A contractor is not being dishonest by issuing change orders. They are doing their job. The issue is that they see the full picture of what is needed before you do. That information difference is what you have to manage.
Step 1: Establish a change order process before work starts
The time to set expectations is in your contract, not when the first change order arrives. Make it clear that all changes must be in writing and approved before work begins. No verbal approvals. No “we’ll figure it out later.”
- Require your contractor to submit a written change order request at least 48 hours before the affected work is scheduled
- Include a clause in your contract that states no work outside the original scope will be performed without a signed change order
- Specify who has authority to approve changes on your end (you, your architect, your owner’s rep) so the contractor knows exactly who to ask
- Define “scope” clearly in your original contract so there is less gray area about what is included
- Agree on a format for change orders upfront (contractor uses a standard template, includes specific line items, includes timeline impact)
Example: Your contract states: “All change orders must be submitted in writing and signed by the owner and contractor at least 48 hours before work begins. Change orders must include a detailed description of the work, the price impact, and any effect on schedule. Verbal approvals or implied changes do not constitute a valid change order.”
Step 2: Request a detailed breakdown immediately upon receipt
When a change order arrives, your first instinct may be to approve or reject based on price. Resist that. You cannot evaluate a change order without understanding what is actually being changed. Ask questions before you decide.
- Ask the contractor to explain in plain language what work is being added, removed, or modified
- Request a line-item breakdown showing labor, materials, equipment, and any other costs separately (not a lump sum)

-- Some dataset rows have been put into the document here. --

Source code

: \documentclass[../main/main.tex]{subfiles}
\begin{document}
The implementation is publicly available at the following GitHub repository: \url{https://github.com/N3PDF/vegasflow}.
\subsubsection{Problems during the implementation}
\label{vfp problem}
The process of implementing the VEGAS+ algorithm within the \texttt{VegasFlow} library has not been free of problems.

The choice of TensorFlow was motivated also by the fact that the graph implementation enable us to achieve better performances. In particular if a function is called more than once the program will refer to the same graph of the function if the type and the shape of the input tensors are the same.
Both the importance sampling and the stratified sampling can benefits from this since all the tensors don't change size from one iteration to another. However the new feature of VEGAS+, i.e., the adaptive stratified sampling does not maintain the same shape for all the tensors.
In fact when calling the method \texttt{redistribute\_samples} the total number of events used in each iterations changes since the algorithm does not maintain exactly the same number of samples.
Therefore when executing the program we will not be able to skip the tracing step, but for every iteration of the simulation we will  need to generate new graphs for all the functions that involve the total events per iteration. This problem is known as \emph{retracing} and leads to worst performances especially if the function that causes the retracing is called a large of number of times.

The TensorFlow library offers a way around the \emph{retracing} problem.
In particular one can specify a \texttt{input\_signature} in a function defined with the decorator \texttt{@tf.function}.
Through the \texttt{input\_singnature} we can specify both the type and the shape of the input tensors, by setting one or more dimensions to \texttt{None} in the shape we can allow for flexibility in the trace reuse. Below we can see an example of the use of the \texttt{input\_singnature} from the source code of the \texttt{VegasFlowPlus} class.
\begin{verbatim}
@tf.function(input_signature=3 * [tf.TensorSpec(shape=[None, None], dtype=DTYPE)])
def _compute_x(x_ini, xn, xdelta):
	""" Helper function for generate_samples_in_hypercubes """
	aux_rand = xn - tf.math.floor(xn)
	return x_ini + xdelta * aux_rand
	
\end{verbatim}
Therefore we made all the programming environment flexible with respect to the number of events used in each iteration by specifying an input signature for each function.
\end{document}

- Ask for the reason the change is needed (what condition triggered this, or whose decision is driving it)
- Request clarification on whether this work was originally in the scope or is genuinely new
- Ask for the timeline impact: how many days will this add or remove from the schedule
- Request supporting documentation if the change is driven by unforeseen conditions (photos, site observations, or reports)
Example: The contractor submits a change order for “additional framing: $8,500.” You ask why. They explain that the beam under the kitchen addition is undersized and will not pass inspection. They provide a structural engineer’s report. You can now evaluate whether the original design was faulty or if site conditions changed.

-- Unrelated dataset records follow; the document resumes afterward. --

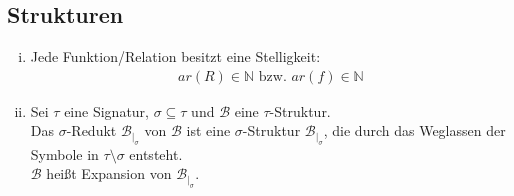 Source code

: \documentclass[a4paper,10pt]{article}
\newcommand{\N}{\mathbb{N}}
\begin{document}
	\subsection*{Strukturen}
		\begin{enumerate}[(i)]
				\item	
					Jede Funktion/Relation besitzt eine Stelligkeit:
					\begin{align*}
						ar(R) \in \N \text{ bzw. } ar(f) \in \N
					\end{align*}
					
				\item
					Sei $\tau$ eine Signatur, $\sigma \subseteq \tau$ und $\mathcal{B}$ eine $\tau$-Struktur.\\
					Das $\sigma$-Redukt $\mathcal{B}_{|_{\sigma}}$ von $\mathcal{B}$ ist eine $\sigma$-Struktur $\mathcal{B}_{|_{\sigma}}$, die 						durch das Weglassen der Symbole in $\tau \setminus \sigma$ entsteht. \\ 
					$\mathcal{B}$ heißt Expansion von $\mathcal{B}_{|_{\sigma}}$.
		\end{enumerate}
	
\end{document}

Step 3: Verify the scope against your original documents
Before you evaluate price, confirm whether this work was actually supposed to be in the original contract. Many change orders exist because the original scope was unclear or incomplete. Clarifying this protects you from paying twice for the same work.
- Review your original drawings and specifications to see if this work is shown or described there
- Check your original bid or proposal to see how this item was listed or if it was excluded
- Look at your contract language around what is and is not included (many contracts have exclusions listed)
- Ask your architect (if you have one) whether this work is within the original scope
- If the work was in the original scope but is now being charged as a change, push back immediately
Example: Your bathroom renovation included “tile work per plans.” The tile schedule on the original drawings shows subway tile in the shower. The contractor now submits a change order for “upgraded tile selection: $3,200.” You check the original bid. The bid was for standard subway tile at $35 per square foot. The upgrade is marble at $85 per square foot. This is a legitimate change order, not something that was missed.
Step 4: Evaluate the price against market rates and your original bid
Now you compare numbers. Is the price reasonable for the work being described. You do not need to be a contractor to sense when a number is inflated. You have context from your original bid.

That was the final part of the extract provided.